Similar results have been shown by a variety of real prototypes. For example, IBM has shown that, with appropriate wire spacing and metal layer selection, wires can cross distances of up to 2.7 mm in 210 ps at 45 nm [13], while, at the same technology node, Intel drives a wire of 5.4 mm in 270 ps [7]. Recently, SMART [4], [14] was demonstrated to traverse 16 mm of wire (16 hops of 1 mm each) at 1 GHz, by utilizing 1-mm-spaced repeaters and  $3 \times$  larger wire spacing than the minimum allowed. This translates into crossing 4 mm in less than 250 ps. Similarly, NoCs designed recently with high-radix routers assume repeated wire delays of 66 ps/mm, which are used to cross 5.4 mm long links in a single cycle [2].

All aforementioned approaches are mostly applicable to tile-based Chip Multi-Processors (CMP), whereby the system comprises a number of identically-sized logic blocks, called tiles, organized in a regular 2D layout [15]. Since the overall size of a CMP die tends to remain constant across different processor generations (due to yield and cost issues), any increase in the number of on-chip tiles is inevitably accompanied by a corresponding decrease in the size of each tile, which translates to scaled-down inter-tile link distances. This effect is illustrated in Fig. 1, which highlights the decreasing length of the network links, as CMP cores scale from 16 to 64. Hence, achieving fast wire traversal speeds in scaled-down links (i.e., wire lengths that scale *down* as a result of decreasing tile dimensions) is more easily attainable, after also taking into account the fact that clock frequencies are only modestly increasing to keep power consumption under control.

1549-8328 © 2017 IEEE. Personal use is permitted, but republication/redistribution requires IEEE permission. See http://www.ieee.org/publications\_standards/publications/rights/index.html for more information.

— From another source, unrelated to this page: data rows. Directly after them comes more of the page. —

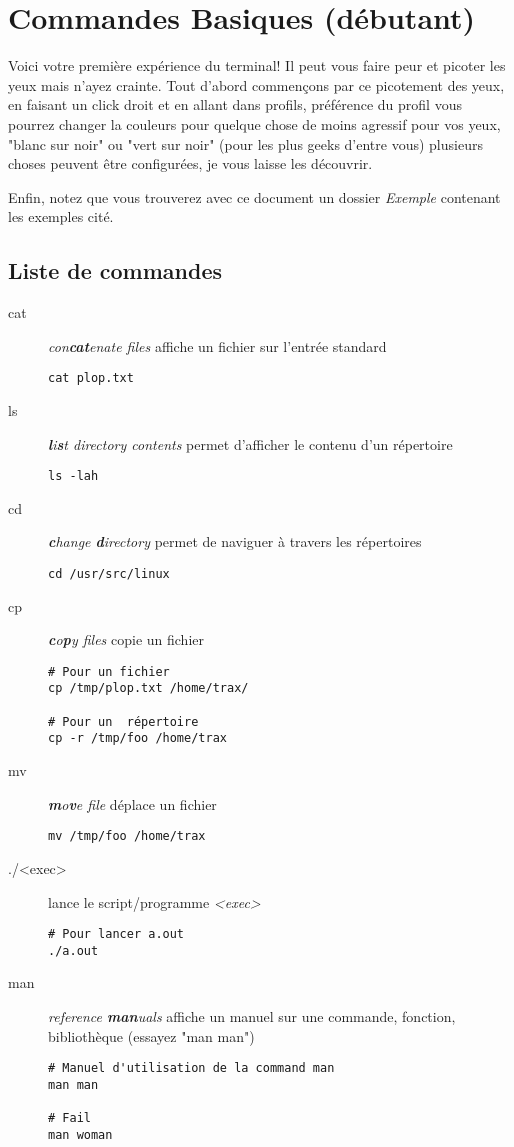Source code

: \documentclass[french, a4paper, 12pt, titlepage]{article}
\begin{document}
\section{Commandes Basiques (débutant)}
Voici votre première expérience du terminal!
Il peut vous faire peur et picoter les yeux mais n'ayez crainte. Tout d'abord commençons par ce picotement des yeux, en faisant un click droit et en allant dans profils, préférence du profil vous pourrez changer la couleurs pour quelque chose de moins agressif pour vos yeux, "blanc sur noir" ou "vert sur noir" (pour les plus geeks d'entre vous) plusieurs choses peuvent être configurées, je vous laisse les découvrir.

Enfin, notez que vous trouverez avec ce document un dossier \emph{Exemple} contenant les exemples cité.

\subsection{Liste de commandes}
\begin{description}
\item[cat] \emph{con\textbf{cat}enate files} affiche un fichier sur l'entrée standard
  \begin{lstlisting}
cat plop.txt
  \end{lstlisting}
\item[ls] \emph{\textbf{l}i\textbf{s}t directory contents} permet d'afficher le contenu d'un répertoire
  \begin{lstlisting}
ls -lah 
  \end{lstlisting}
\item[cd] \emph{\textbf{c}hange \textbf{d}irectory} permet de naviguer à travers les répertoires
  \begin{lstlisting}
cd /usr/src/linux    
  \end{lstlisting}
\item[cp] \emph{\textbf{c}o\textbf{p}y files} copie un fichier
  \begin{lstlisting}
# Pour un fichier
cp /tmp/plop.txt /home/trax/

# Pour un  répertoire
cp -r /tmp/foo /home/trax
  \end{lstlisting}
\item[mv] \emph{\textbf{m}o\textbf{v}e file} déplace un fichier
  \begin{lstlisting}
mv /tmp/foo /home/trax    
  \end{lstlisting}
\item[./<exec>] lance le script/programme \emph{<exec>}
  \begin{lstlisting}
# Pour lancer a.out
./a.out    
  \end{lstlisting}
\item[man] \emph{reference \textbf{man}uals} affiche un manuel sur une commande, fonction, bibliothèque (essayez "man man")
  \begin{lstlisting}
# Manuel d'utilisation de la command man
man man

# Fail
man woman
  \end{lstlisting}
\end{description}
\end{document}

Fig. 1. Under equal die size, as the number of tiles increases, the inter-tile link length decreases. This is illustrated here by comparing a 16-core CMP (left) to a 64-core CMP (right).

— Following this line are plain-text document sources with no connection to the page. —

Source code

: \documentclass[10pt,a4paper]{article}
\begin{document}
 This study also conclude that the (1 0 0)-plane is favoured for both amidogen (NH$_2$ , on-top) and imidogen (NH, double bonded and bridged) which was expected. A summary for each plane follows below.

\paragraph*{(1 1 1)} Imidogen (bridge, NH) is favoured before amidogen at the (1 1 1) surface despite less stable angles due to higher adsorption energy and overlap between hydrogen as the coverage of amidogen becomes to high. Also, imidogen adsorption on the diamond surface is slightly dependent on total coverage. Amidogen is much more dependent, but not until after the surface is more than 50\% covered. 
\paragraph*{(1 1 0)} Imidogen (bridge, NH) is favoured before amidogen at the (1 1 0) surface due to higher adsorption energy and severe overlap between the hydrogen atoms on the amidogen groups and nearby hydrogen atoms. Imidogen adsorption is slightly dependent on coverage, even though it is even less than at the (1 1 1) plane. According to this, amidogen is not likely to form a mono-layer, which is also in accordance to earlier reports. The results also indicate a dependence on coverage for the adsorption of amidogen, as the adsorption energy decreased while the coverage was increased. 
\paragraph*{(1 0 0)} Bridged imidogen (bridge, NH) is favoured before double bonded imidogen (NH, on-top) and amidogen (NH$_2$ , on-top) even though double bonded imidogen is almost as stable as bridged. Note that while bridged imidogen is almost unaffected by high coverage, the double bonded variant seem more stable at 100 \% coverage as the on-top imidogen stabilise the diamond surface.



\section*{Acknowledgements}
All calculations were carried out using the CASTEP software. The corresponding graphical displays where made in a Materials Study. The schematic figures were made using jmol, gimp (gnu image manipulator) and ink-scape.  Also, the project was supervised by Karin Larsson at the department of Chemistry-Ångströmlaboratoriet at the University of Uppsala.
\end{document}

On the contrary, it becomes increasingly difficult to sustain single-cycle Link Traversal (LT) for general-purpose – and primarily *heterogeneous* – Multi-Processor Systems-on-Chip (MPSoC), with irregular physical layout and longer links.

Hence, we need a method that can leverage fast wire traversal for increased performance on both (a) *scaled-down link lengths*, when dealing with tiled CMPs, and (b) on *longer links*, where the link delay *cannot* fit inside one clock cycle.

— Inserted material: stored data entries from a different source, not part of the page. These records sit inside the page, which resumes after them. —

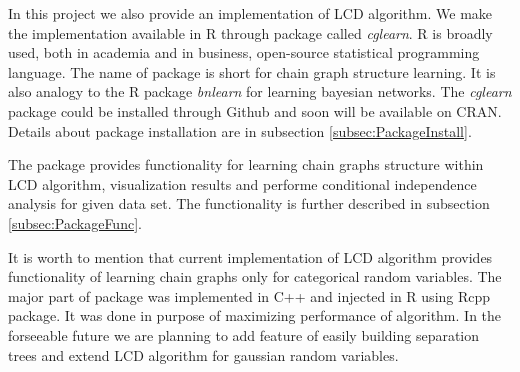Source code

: %
%


In this project we also provide an implementation of LCD algorithm. We make the implementation available in R through package called \textit{cglearn}.
R is broadly used, both in academia and in business, open-source statistical programming language. The name of package is short for chain graph structure learning.
It is also analogy to the R package \textit{bnlearn} for learning bayesian networks.
The \textit{cglearn} package could be installed through Github and soon will be available on CRAN. Details about package installation are in subsection \ref{subsec:PackageInstall}.

The package provides functionality for learning chain graphs structure within LCD algorithm, visualization results and performe conditional independence analysis for given 
data set. The functionality is further described in subsection \ref{subsec:PackageFunc}.

It is worth to mention that current implementation of LCD algorithm provides functionality of learning chain graphs only for categorical random variables.
The major part of package was implemented in C++ and injected in R using Rcpp package. It was done in purpose of maximizing performance of algorithm. 
In the forseeable future we are planning to add feature of easily building separation trees and extend LCD algorithm for gaussian random variables.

To achieve this goal, we exploit an inherent idiosyncrasy of NoC architectures to expose a new design opportunity that can embrace both scalability flavors. Specifically, we harness the intrinsic asymmetry between the *intra-* and *inter*router delays encountered in modern multi-core systems. For reasonable inter-router distances of up to a few millimeters, the delay of LT is substantially shorter than the delay of the routers.Currently, the fastest state-of-the-art NoC routers for 2D meshes exhibit intra-router delays ranging from 600 ps to 1000 ps [1], [4], [7], when measured at voltages of around 0.8 V, i.e., more than  $2 \times$  longer than the typical intertile link delay for scaled tile dimensions.

Rather than using the fast link traversal to cover longer distances in a given cycle, the proposed *RapidLink* architecture exploits said speed to *rapidly transfer flits* between adjacent routers connected with links of reasonable length in *half a clock cycle* and *utilizes both edges of the clock* during the sending and receiving of flits. As a result, each upstream/downstream router pair benefits from Double-Data-Rate (DDR) transfers, whereby two flits can be sent/received per clock cycle. Half-cycle single-data-rate link traversal has been exploited in the past for low power in [16], and for maximizing timing safety [17], [18].

In RapidLink, the original clock frequency of the NoC is unaffected, and the NoC routers do *not* need to run any faster than their normal operating frequency. The only constraint is that the Link Traversal (LT) delay cannot exceed one half of the delay of the router, which – as previously mentioned – is feasible for small/medium wire lengths, after appropriate wire engineering. However, RapidLink can also handle the cases where the link delay *cannot* fit within half of a clock cycle. In those cases, RapidLink "fragments" the link into multiple DDR half-cycle segments using newly introduced novel DDR **Dual-Stream Elastic Buffers (DS-EBs)**. Said elastic buffers act as flow-controlled DDR pipeline registers. In this way, the benefits of DDR link traversal can be reaped by *any* NoC design, even those with long wires and increased link delays.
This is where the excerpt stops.